*To do*. Copy every entry exactly, but skip the pictures.

*Dataset*.

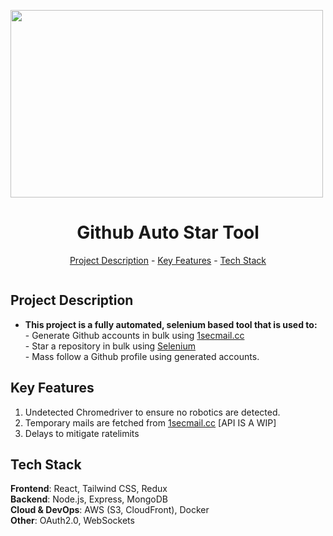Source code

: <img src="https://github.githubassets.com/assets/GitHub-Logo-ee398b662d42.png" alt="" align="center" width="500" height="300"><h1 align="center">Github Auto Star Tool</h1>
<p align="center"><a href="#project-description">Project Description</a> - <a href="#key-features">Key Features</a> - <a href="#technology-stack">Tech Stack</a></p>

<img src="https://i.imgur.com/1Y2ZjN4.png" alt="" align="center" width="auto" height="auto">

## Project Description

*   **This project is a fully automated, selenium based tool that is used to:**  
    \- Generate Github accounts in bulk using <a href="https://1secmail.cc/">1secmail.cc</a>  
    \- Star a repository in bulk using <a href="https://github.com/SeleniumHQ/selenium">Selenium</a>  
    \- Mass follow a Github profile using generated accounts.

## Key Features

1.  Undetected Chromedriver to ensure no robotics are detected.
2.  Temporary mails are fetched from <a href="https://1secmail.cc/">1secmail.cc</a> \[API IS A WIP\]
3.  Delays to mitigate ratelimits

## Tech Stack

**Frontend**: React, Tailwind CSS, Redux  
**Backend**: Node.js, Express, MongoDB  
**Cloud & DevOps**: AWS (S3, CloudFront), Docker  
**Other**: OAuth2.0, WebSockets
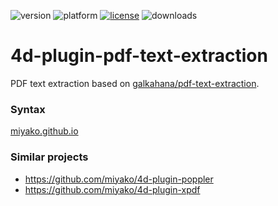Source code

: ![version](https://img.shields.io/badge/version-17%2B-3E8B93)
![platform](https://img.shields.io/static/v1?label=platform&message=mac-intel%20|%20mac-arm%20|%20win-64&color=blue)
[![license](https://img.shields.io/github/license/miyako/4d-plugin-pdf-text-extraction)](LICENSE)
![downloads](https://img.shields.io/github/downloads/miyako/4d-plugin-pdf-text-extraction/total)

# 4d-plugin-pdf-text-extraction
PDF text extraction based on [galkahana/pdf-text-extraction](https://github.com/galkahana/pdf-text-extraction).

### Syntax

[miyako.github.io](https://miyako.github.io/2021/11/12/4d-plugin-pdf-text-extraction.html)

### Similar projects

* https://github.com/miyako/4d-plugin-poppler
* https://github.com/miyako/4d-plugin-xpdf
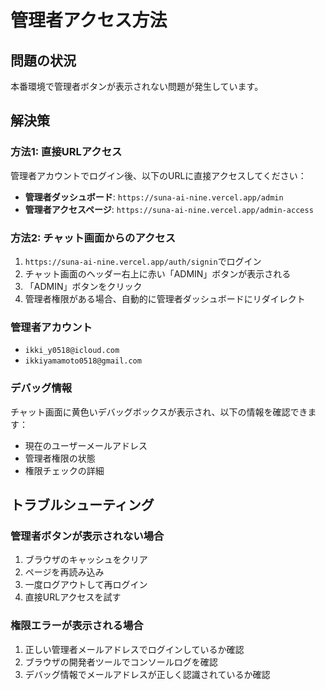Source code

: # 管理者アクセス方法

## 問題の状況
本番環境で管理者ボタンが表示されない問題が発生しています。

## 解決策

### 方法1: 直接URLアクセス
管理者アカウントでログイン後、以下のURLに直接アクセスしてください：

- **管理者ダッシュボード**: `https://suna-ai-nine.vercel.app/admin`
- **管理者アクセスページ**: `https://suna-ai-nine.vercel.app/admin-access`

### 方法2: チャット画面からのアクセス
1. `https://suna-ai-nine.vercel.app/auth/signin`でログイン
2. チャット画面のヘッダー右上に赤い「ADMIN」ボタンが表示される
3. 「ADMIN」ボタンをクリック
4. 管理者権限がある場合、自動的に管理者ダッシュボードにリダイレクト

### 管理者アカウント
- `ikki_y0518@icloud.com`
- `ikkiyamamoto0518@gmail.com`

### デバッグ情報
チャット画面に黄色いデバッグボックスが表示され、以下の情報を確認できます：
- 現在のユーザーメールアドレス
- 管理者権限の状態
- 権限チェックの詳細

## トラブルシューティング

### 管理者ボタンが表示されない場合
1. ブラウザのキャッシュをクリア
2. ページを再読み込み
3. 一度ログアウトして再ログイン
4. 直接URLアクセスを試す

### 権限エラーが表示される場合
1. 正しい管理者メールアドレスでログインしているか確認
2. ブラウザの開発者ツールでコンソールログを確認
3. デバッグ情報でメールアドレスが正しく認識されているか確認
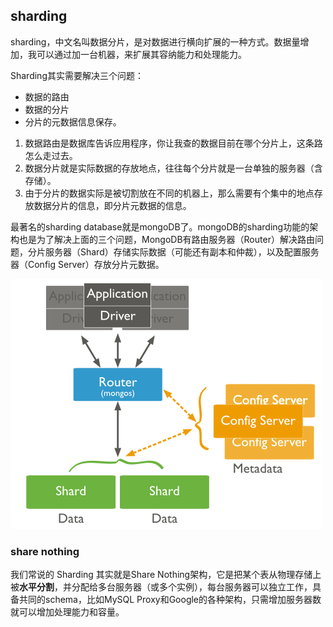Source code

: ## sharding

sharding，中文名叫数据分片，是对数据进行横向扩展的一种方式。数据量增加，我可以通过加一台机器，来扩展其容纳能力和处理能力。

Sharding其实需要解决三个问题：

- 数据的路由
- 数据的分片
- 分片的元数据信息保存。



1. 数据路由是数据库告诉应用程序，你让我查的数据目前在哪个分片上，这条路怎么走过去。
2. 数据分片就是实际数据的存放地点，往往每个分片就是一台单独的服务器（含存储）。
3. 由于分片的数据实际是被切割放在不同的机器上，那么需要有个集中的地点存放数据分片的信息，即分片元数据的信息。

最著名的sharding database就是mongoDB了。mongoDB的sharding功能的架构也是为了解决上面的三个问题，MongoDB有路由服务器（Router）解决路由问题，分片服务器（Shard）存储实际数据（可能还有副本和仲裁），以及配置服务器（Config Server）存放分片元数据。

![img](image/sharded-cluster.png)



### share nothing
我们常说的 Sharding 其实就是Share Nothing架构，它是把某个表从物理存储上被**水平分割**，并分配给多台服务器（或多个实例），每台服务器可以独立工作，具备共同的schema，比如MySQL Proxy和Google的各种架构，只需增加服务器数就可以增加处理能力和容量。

*Solution*.
Source code

: <img src="https://github.githubassets.com/assets/GitHub-Logo-ee398b662d42.png" alt="" align="center" width="500" height="300"><h1 align="center">Github Auto Star Tool</h1>
<p align="center"><a href="#project-description">Project Description</a> - <a href="#key-features">Key Features</a> - <a href="#technology-stack">Tech Stack</a></p>

<img src="https://i.imgur.com/1Y2ZjN4.png" alt="" align="center" width="auto" height="auto">

## Project Description

*   **This project is a fully automated, selenium based tool that is used to:**  
    \- Generate Github accounts in bulk using <a href="https://1secmail.cc/">1secmail.cc</a>  
    \- Star a repository in bulk using <a href="https://github.com/SeleniumHQ/selenium">Selenium</a>  
    \- Mass follow a Github profile using generated accounts.

## Key Features

1.  Undetected Chromedriver to ensure no robotics are detected.
2.  Temporary mails are fetched from <a href="https://1secmail.cc/">1secmail.cc</a> \[API IS A WIP\]
3.  Delays to mitigate ratelimits

## Tech Stack

**Frontend**: React, Tailwind CSS, Redux  
**Backend**: Node.js, Express, MongoDB  
**Cloud & DevOps**: AWS (S3, CloudFront), Docker  
**Other**: OAuth2.0, WebSockets
Source code

: ![version](https://img.shields.io/badge/version-17%2B-3E8B93)
![platform](https://img.shields.io/static/v1?label=platform&message=mac-intel%20|%20mac-arm%20|%20win-64&color=blue)
[![license](https://img.shields.io/github/license/miyako/4d-plugin-pdf-text-extraction)](LICENSE)
![downloads](https://img.shields.io/github/downloads/miyako/4d-plugin-pdf-text-extraction/total)

# 4d-plugin-pdf-text-extraction
PDF text extraction based on [galkahana/pdf-text-extraction](https://github.com/galkahana/pdf-text-extraction).

### Syntax

[miyako.github.io](https://miyako.github.io/2021/11/12/4d-plugin-pdf-text-extraction.html)

### Similar projects

* https://github.com/miyako/4d-plugin-poppler
* https://github.com/miyako/4d-plugin-xpdf
Source code

: # 管理者アクセス方法

## 問題の状況
本番環境で管理者ボタンが表示されない問題が発生しています。

## 解決策

### 方法1: 直接URLアクセス
管理者アカウントでログイン後、以下のURLに直接アクセスしてください：

- **管理者ダッシュボード**: `https://suna-ai-nine.vercel.app/admin`
- **管理者アクセスページ**: `https://suna-ai-nine.vercel.app/admin-access`

### 方法2: チャット画面からのアクセス
1. `https://suna-ai-nine.vercel.app/auth/signin`でログイン
2. チャット画面のヘッダー右上に赤い「ADMIN」ボタンが表示される
3. 「ADMIN」ボタンをクリック
4. 管理者権限がある場合、自動的に管理者ダッシュボードにリダイレクト

### 管理者アカウント
- `ikki_y0518@icloud.com`
- `ikkiyamamoto0518@gmail.com`

### デバッグ情報
チャット画面に黄色いデバッグボックスが表示され、以下の情報を確認できます：
- 現在のユーザーメールアドレス
- 管理者権限の状態
- 権限チェックの詳細

## トラブルシューティング

### 管理者ボタンが表示されない場合
1. ブラウザのキャッシュをクリア
2. ページを再読み込み
3. 一度ログアウトして再ログイン
4. 直接URLアクセスを試す

### 権限エラーが表示される場合
1. 正しい管理者メールアドレスでログインしているか確認
2. ブラウザの開発者ツールでコンソールログを確認
3. デバッグ情報でメールアドレスが正しく認識されているか確認
Source code

: ## sharding

sharding，中文名叫数据分片，是对数据进行横向扩展的一种方式。数据量增加，我可以通过加一台机器，来扩展其容纳能力和处理能力。

Sharding其实需要解决三个问题：

- 数据的路由
- 数据的分片
- 分片的元数据信息保存。



1. 数据路由是数据库告诉应用程序，你让我查的数据目前在哪个分片上，这条路怎么走过去。
2. 数据分片就是实际数据的存放地点，往往每个分片就是一台单独的服务器（含存储）。
3. 由于分片的数据实际是被切割放在不同的机器上，那么需要有个集中的地点存放数据分片的信息，即分片元数据的信息。

最著名的sharding database就是mongoDB了。mongoDB的sharding功能的架构也是为了解决上面的三个问题，MongoDB有路由服务器（Router）解决路由问题，分片服务器（Shard）存储实际数据（可能还有副本和仲裁），以及配置服务器（Config Server）存放分片元数据。

![img](image/sharded-cluster.png)



### share nothing
我们常说的 Sharding 其实就是Share Nothing架构，它是把某个表从物理存储上被**水平分割**，并分配给多台服务器（或多个实例），每台服务器可以独立工作，具备共同的schema，比如MySQL Proxy和Google的各种架构，只需增加服务器数就可以增加处理能力和容量。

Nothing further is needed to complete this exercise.